### [Work task]
Pick out every line of the entries below where "transition" occurs, and copy those lines.

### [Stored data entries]
◇ ◇ ◇ ◇

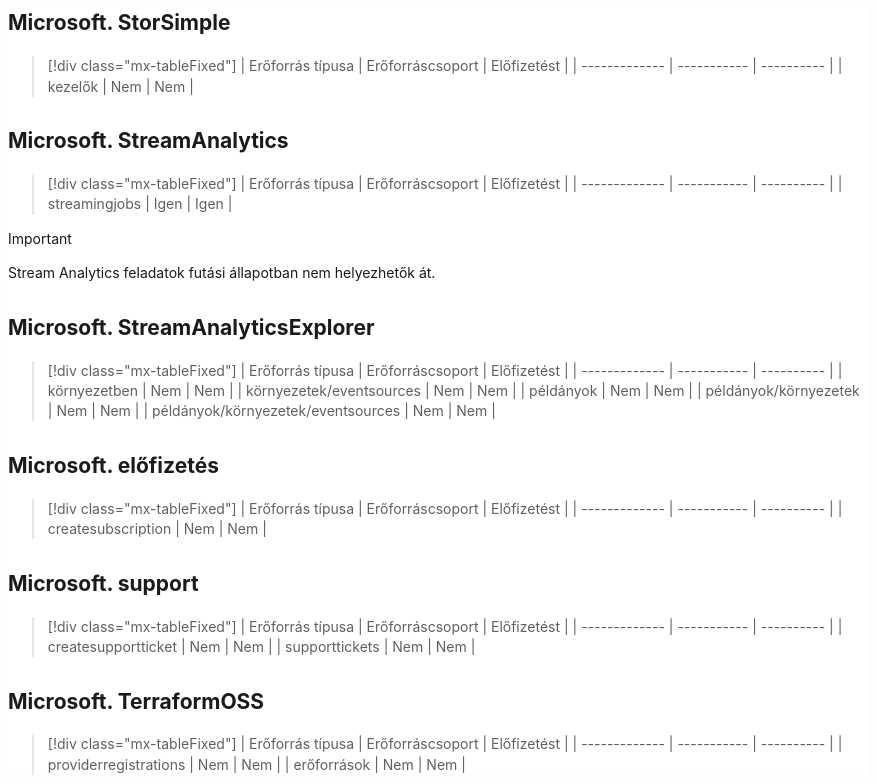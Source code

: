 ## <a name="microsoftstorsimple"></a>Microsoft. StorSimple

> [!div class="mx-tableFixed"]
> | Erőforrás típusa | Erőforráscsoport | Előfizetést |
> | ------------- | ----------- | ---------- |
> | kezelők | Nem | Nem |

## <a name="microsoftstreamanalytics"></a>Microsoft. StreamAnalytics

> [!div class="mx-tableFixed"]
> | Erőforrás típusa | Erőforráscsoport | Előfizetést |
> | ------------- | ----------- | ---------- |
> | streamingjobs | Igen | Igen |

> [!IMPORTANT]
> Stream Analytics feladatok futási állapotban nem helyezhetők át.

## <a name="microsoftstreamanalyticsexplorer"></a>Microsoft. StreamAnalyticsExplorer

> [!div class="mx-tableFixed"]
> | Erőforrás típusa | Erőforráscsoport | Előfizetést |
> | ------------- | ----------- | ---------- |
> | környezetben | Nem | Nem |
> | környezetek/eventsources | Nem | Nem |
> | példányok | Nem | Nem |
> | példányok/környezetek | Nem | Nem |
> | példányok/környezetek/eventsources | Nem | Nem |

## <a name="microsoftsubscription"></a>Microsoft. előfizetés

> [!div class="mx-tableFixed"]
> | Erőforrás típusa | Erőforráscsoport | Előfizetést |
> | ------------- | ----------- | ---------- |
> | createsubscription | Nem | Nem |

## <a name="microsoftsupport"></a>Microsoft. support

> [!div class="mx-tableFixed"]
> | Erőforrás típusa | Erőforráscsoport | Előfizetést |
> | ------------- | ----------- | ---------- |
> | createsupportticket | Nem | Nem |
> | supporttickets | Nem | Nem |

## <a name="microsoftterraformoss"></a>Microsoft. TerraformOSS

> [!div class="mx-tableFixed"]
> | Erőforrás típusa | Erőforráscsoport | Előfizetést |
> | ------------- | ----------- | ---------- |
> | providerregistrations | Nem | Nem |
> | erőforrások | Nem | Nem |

◇ ◇ ◇ ◇

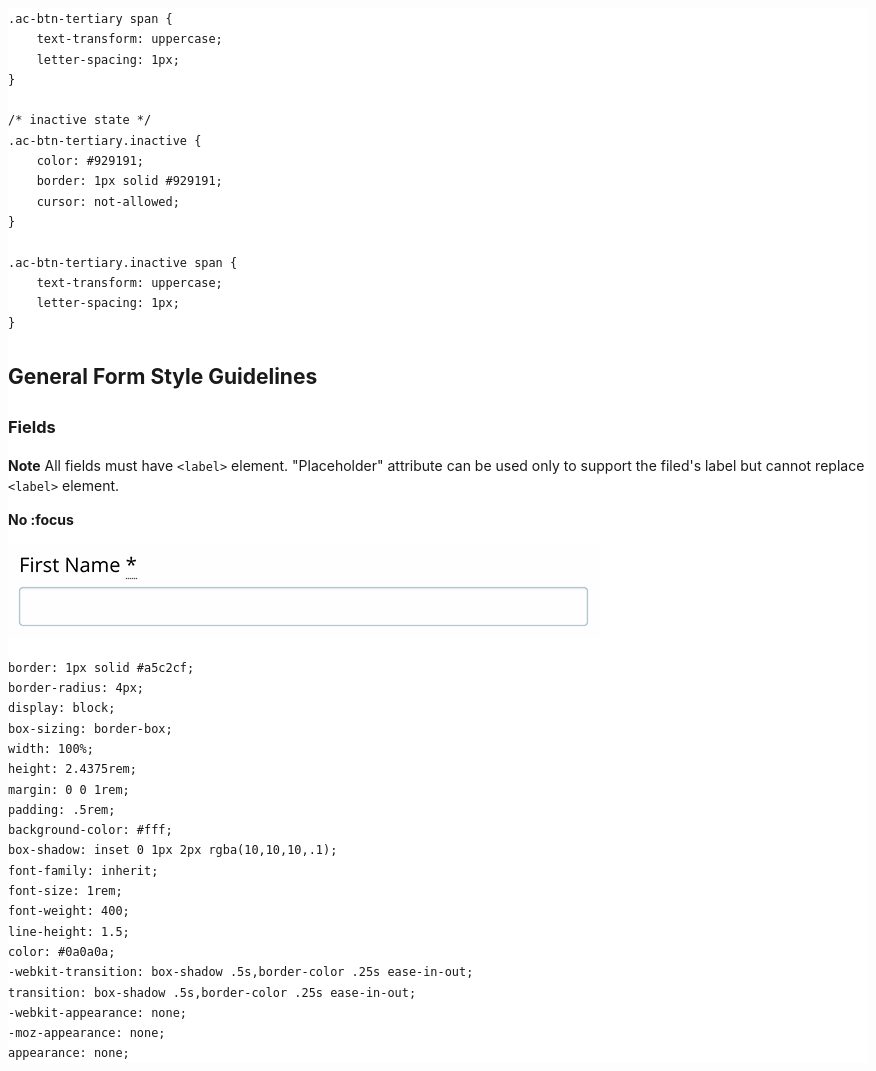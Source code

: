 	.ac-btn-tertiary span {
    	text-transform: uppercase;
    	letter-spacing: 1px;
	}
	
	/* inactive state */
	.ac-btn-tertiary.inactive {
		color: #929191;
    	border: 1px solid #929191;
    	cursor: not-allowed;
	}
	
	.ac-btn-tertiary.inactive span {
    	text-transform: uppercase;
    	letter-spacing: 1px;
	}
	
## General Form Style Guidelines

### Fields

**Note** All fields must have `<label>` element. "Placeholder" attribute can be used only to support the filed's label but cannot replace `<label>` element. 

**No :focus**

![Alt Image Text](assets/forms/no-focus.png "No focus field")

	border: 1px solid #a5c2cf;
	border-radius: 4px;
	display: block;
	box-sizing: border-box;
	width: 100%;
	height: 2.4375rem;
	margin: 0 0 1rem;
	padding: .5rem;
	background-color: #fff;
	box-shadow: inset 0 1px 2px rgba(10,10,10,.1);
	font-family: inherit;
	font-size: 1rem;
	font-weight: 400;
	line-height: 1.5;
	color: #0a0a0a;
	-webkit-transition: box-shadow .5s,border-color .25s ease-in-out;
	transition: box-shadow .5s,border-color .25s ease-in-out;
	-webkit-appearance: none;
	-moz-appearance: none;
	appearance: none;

◇ ◇ ◇ ◇

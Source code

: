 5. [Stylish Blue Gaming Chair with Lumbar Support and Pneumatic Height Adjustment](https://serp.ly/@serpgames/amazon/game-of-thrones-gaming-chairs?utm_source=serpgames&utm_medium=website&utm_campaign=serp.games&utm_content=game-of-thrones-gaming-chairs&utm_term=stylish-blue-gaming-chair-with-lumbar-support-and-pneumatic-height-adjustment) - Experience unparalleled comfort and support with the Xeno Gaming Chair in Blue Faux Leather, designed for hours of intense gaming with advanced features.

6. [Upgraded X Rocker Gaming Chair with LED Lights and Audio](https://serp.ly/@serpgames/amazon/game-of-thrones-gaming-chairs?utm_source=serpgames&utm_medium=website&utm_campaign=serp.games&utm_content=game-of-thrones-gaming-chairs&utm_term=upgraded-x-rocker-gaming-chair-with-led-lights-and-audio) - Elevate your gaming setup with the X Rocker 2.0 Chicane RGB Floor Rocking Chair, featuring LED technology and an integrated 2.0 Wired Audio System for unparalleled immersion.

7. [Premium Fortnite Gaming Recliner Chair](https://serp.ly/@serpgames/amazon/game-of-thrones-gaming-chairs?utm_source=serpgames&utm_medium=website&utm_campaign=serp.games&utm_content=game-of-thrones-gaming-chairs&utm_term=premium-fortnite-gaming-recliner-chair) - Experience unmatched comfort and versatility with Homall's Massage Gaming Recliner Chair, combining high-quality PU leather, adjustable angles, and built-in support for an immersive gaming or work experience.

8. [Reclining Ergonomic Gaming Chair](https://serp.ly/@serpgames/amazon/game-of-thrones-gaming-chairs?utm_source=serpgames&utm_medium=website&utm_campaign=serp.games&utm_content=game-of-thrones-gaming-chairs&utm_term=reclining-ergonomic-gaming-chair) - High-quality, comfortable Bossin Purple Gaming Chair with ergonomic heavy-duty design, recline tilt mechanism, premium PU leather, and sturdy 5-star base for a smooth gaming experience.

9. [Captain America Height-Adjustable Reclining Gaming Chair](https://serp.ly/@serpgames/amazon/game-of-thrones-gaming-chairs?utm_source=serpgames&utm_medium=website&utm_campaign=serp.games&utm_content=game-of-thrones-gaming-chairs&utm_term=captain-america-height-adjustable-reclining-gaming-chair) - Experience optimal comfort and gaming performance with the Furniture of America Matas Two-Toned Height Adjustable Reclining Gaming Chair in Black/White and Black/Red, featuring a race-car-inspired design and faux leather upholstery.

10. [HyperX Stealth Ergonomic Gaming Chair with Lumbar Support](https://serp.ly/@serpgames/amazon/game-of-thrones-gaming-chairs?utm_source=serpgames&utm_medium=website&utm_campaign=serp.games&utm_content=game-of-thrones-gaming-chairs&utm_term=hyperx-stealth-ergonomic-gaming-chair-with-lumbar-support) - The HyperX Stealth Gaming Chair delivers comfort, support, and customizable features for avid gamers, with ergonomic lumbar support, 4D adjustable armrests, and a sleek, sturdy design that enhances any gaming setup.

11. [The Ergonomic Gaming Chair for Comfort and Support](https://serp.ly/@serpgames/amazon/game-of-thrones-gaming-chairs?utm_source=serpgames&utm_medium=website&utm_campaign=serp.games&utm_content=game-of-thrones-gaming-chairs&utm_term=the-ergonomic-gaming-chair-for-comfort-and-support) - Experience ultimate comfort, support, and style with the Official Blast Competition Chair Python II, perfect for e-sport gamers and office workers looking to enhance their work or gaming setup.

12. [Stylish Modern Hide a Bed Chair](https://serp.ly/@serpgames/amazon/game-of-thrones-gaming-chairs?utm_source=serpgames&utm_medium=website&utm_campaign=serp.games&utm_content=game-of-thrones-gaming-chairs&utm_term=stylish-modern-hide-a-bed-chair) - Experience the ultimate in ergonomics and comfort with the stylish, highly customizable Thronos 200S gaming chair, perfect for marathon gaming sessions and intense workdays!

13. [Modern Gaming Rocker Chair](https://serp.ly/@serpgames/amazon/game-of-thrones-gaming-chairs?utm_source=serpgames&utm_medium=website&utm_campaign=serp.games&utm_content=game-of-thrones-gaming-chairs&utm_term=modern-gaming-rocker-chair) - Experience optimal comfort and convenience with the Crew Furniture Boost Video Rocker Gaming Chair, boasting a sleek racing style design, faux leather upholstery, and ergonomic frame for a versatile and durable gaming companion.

◇ ◇ ◇ ◇

### [Written response]
	-webkit-transition: box-shadow .5s,border-color .25s ease-in-out;
	transition: box-shadow .5s,border-color .25s ease-in-out;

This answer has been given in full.